- _Exercise instructions_: From the line containing "- OF@TEIN++ AI part" through the last line of the entries, set down every line exactly and add nothing.

Data items:
BEGIN

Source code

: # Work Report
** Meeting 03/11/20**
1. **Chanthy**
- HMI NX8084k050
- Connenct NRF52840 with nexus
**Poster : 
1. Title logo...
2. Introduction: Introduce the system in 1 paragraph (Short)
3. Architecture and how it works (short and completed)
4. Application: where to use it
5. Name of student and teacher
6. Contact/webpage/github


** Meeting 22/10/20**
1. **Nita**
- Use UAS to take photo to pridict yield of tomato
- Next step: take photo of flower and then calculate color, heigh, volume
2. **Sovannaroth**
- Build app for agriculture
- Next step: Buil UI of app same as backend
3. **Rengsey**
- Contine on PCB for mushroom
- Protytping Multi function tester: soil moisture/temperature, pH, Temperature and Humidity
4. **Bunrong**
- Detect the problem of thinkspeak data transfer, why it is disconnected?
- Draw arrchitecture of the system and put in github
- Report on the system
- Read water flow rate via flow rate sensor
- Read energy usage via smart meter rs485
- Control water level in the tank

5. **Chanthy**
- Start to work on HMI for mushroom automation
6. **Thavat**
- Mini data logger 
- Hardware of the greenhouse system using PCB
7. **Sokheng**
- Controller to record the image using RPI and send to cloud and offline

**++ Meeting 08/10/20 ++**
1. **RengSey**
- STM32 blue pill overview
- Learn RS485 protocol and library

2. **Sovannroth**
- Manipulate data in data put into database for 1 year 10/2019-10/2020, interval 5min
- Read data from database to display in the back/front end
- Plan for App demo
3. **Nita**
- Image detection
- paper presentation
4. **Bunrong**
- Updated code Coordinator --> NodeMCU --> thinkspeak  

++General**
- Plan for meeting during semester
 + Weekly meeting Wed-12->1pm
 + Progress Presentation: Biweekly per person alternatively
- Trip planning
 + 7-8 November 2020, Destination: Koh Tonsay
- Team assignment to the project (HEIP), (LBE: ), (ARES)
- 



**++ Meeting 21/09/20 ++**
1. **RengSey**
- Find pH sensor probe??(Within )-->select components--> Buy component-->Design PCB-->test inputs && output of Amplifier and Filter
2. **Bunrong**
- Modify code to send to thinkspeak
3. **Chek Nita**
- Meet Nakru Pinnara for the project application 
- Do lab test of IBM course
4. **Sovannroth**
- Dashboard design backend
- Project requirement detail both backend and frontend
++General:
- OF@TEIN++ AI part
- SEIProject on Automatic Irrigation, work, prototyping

END

- _Response to the exercise_:
- OF@TEIN++ AI part
- SEIProject on Automatic Irrigation, work, prototyping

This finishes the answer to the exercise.